Source material below:

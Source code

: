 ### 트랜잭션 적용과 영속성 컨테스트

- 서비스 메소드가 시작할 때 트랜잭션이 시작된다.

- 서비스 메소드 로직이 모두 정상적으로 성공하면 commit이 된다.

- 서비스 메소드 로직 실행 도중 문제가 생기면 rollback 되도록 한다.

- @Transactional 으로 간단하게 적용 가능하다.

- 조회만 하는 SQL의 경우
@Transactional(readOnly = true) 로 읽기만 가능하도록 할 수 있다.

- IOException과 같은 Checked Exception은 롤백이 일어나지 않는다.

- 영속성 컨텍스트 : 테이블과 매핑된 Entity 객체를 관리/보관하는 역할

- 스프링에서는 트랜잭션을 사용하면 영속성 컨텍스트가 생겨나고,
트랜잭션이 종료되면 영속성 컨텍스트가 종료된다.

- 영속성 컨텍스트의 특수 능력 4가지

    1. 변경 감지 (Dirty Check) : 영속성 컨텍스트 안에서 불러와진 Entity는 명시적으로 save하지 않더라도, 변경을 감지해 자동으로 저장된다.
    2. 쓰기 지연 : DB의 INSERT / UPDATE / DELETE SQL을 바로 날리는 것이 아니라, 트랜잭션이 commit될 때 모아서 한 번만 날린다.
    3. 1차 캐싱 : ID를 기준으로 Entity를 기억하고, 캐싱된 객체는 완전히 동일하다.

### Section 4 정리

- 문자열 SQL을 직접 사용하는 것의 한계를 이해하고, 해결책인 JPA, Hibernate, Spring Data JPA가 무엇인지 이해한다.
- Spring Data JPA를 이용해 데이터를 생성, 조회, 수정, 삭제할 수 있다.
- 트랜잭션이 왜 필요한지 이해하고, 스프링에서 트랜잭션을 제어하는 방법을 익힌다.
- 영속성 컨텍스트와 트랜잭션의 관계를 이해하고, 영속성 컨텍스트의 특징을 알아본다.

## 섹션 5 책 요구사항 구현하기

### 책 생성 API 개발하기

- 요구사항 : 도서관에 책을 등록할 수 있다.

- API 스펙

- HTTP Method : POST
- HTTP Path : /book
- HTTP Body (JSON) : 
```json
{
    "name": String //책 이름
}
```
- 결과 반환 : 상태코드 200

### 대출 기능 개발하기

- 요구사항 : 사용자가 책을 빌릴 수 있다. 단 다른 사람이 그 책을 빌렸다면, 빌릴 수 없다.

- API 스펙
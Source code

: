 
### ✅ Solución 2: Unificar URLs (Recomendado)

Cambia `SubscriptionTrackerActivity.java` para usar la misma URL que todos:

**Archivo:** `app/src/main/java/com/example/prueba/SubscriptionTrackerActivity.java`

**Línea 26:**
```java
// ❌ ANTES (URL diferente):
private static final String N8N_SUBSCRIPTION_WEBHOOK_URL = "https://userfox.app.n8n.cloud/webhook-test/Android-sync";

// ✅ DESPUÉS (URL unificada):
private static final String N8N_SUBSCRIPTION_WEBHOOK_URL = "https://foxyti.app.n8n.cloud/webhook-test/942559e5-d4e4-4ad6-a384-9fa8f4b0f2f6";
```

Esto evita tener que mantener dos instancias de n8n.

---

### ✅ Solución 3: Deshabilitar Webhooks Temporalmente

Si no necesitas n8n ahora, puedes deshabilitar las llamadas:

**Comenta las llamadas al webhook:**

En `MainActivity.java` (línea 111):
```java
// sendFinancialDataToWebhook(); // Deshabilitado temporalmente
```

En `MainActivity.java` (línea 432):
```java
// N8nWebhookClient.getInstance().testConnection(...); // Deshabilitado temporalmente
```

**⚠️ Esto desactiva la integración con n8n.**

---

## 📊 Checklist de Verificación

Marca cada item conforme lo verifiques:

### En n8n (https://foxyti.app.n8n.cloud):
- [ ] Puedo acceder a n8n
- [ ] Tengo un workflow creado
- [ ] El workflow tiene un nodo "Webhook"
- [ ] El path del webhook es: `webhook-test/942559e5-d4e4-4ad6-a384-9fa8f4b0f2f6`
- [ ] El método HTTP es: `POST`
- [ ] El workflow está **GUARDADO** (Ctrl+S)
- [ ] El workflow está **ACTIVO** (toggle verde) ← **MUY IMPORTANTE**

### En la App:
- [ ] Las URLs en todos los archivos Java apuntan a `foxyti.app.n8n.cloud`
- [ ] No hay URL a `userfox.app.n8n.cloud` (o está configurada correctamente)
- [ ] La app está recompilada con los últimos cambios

End of Source material.

Wherever a line in the records contains the word "String", copy that line.

    "name": String //책 이름
private static final String N8N_SUBSCRIPTION_WEBHOOK_URL = "https://userfox.app.n8n.cloud/webhook-test/Android-sync";
private static final String N8N_SUBSCRIPTION_WEBHOOK_URL = "https://foxyti.app.n8n.cloud/webhook-test/942559e5-d4e4-4ad6-a384-9fa8f4b0f2f6";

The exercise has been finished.